Simplifying expressions means making them easier to work with by reducing them to their most basic form. In a simplified expression, unnecessary elements are removed or rewritten in a way that makes further calculations easier. To simplify, we perform operations like combining like terms and reducing fractions.
In the given problem, simplifying requires handling both the numerator and the denominator. We first focused on the inner fraction. The main goal in this step was to rewrite the expression in a single fraction form, allowing us to subtract and find one simple fraction. For example, changing 1 to \( \frac{b}{b} \) allowed us to simplify \( 1 - \frac{b+1}{b} \) to \( \frac{-1}{b} \). This might seem tricky at first, but breaking it down step-by-step makes it clearer.
Remember, keeping track of minus signs and common denominators ensures accurate simplification.

Polynomial operations involve handling expressions that include multiple terms made by variables raised to powers, typically through addition or subtraction. In our exercise, once the fraction was simplified, we ended up with a polynomial \( b - b^2 \).
When dealing with polynomials, think of each term separately. Here, you have \( b \) and \( -b^2 \). Combining them relies on identifying and dealing with like terms, which are terms that have the same variable to the same power. In our example, there is no like term for \( b^2 \) since there's only one term with an "\( b^2 \)" in it. This means we can't combine \( b \) with \( -b^2 \), and so we leave them as a single expression.
Polynomials need careful handling, especially when operations like subtraction are involved. A small mistake with a sign can mislead the whole problem. Always double-check your work to ensure sign accuracy.

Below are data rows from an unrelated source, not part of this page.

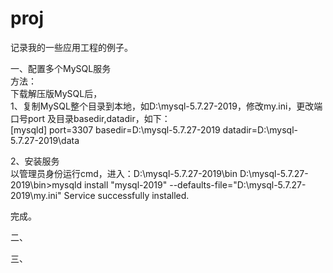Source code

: # proj
记录我的一些应用工程的例子。


一、配置多个MySQL服务  
方法：  
下载解压版MySQL后，  
1、复制MySQL整个目录到本地，如D:\mysql-5.7.27-2019，修改my.ini，更改端口号port 及目录basedir,datadir，如下：  
[mysqld]
port=3307
basedir=D:\mysql-5.7.27-2019
datadir=D:\mysql-5.7.27-2019\data

2、安装服务  
以管理员身份运行cmd，进入：D:\mysql-5.7.27-2019\bin
D:\mysql-5.7.27-2019\bin>mysqld install "mysql-2019" --defaults-file="D:\mysql-5.7.27-2019\my.ini"
Service successfully installed.

完成。

二、


三、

Fraction simplification is a crucial step in algebra, where a fraction is reduced to its simplest form. This means making the numerator and the denominator as basic as possible.
For the given exercise, the challenge was dealing first with the inner fraction \( 1 - \frac{b+1}{b} \) which involved rewriting it into \( \frac{-1}{b} \).
Another essential step was dividing \( b \) by the fraction \( \frac{-1}{b} \), which involved flipping the inner fraction and changing division into multiplication. Calculating \( \frac{b}{\frac{-1}{b}} \) simplifies down to \(-b^2 \) by multiplying \( b \) with \(-b\).

• Recognizing when and how to take the reciprocal of a fraction is a fundamental skill. This step effectively removes the fractions, turning complex expressions into simpler polynomials for further operations.
• Always be meticulous with signs when flipping fractions, as a sign error can change the entire result.

Simple checks for simplification can include verifying whether the numerator and denominator share any common factors, which would allow further reduction.